Voilà encore une phrase bien camerounaise, comme " Tu es d'où même ? ", ou " On va alors faire comment ? ", ou encore " C'est ça qu'on mange ? Cet adage est cependant usité ad nauseam chez nous pour le pire, parce qu'il légitime simplement toutes sortes de comportements délictueux. À commencer par sa pratique dans l'administration publique. Tout le monde sait que la nomination à une position est appréciée à l'unique aune de ce que l'heureux élu pourra y " bouffer ". D'où la notion de " poste juteux ".

La raison de cette disposition des esprits est simple : On est promu pas vraiment pour " travailler " (si gratte-papier est même un travail, tant dans la plupart des cas il s'agit d'emplois strictement non productifs), mais pour avoir sa part de la " mangeoire ". C'est pourquoi le détournement de deniers et de biens publics est le sport national des fonctionnaires et agents de l'État, qui appliquent à tort et à travers, une interprétation toute particulière du fameux alinéa, " l'intéressé aura droit aux avantages de toutes natures prévus par la réglementation en vigueur ".

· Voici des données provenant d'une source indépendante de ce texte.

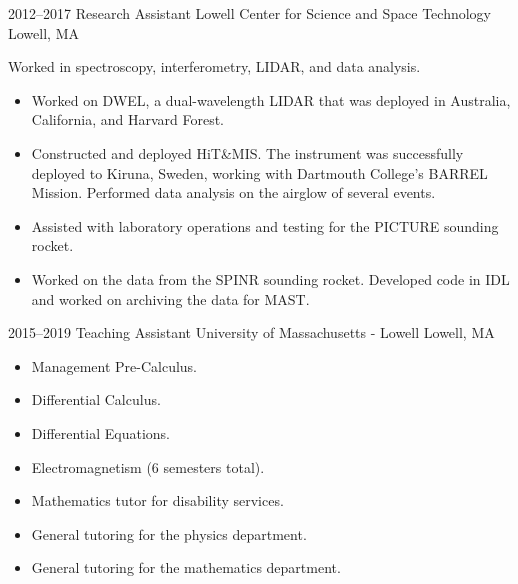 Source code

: \documentclass[a4paper,sans]{moderncv}
\begin{document}
        \cventry%
            {2012--2017}
            {Research Assistant}
            {Lowell Center for Science and Space Technology}
            {Lowell, MA}
            {}
            {%
                Worked in spectroscopy, interferometry,
                LIDAR, and data analysis.
                \begin{itemize}
                    \item
                        Worked on DWEL, a dual-wavelength LIDAR that was
                        deployed in Australia, California, and Harvard Forest.
                    \item
                        Constructed and deployed HiT\&MIS. The
                        instrument was successfully deployed to Kiruna,
                        Sweden, working with Dartmouth College's BARREL
                        Mission. Performed data analysis on the airglow of
                        several events.
                    \item
                        Assisted with laboratory operations and testing for the
                        PICTURE sounding rocket.
                    \item
                        Worked on the data from the SPINR sounding rocket.
                        Developed code in IDL and worked on archiving the
                        data for MAST.
                \end{itemize}%
             }
        \cventry%
            {2015--2019}
            {Teaching Assistant}
            {University of Massachusetts - Lowell}
            {Lowell, MA}
            {}
            {%
                \begin{itemize}
                    \item
                        Management Pre-Calculus.
                    \item
                        Differential Calculus.
                    \item
                        Differential Equations.
                    \item
                        Electromagnetism (6 semesters total).
                    \item
                        Mathematics tutor for disability services.
                    \item
                        General tutoring for the physics department.
                    \item
                        General tutoring for the mathematics department.
                \end{itemize}%
            }
\end{document}
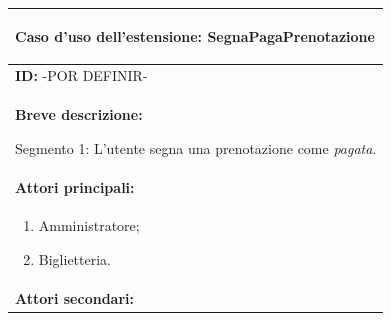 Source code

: \documentclass{article}
\begin{document}
                \begin{table}[t]
                    \centering
                    \begin{tabular}{|p{\linewidth}|}
                        \hline
                        \cellcolor{gray!100}
                        \color{white}
                        \begin{center}
                            \textbf{Caso d'uso dell'estensione:} SegnaPagaPrenotazione
                        \end{center} \\
                        \hline
                        \textbf{ID:} -POR DEFINIR- \\
                        \hline
                        \cellcolor{gray!20}
                        \textbf{Breve descrizione:}
                        
                        Segmento 1: L'utente segna una prenotazione come \emph{pagata}. \\
                        \hline
                        \textbf{Attori principali:} \\
                        \begin{minipage}{\linewidth}
                            \begin{enumerate}[noitemsep]
                                \item Amministratore;
                                \item Biglietteria.
                            \end{enumerate}
                        \end{minipage}
                        \vspace{-5pt} \\
                        \hline
                        \textbf{Attori secondari:}
                        

\end{tabular}
\end{table}
\end{document}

En ignorant royalement la dernière phrase du texte. L'idée de fond est que l'argent public n'est en réalité celui de personne, et peut donc normalement être l'objet d'une captation systématique par quiconque est assez malin pour savoir comment s'y prendre, sans risquer de se faire coincer.

Au point qu'occuper un " bon poste " et ne pas devenir riche est généralement considéré comme être particulièrement stupide. Encore que la tendance à l'accaparement du bien d'autrui, sous couvert de " brouter là où on est attaché ", n'est pas l'apanage du seul service public, loin de là. Même dans la vie et les activités de tous les jours, chacun essaye de la manifester à sa façon.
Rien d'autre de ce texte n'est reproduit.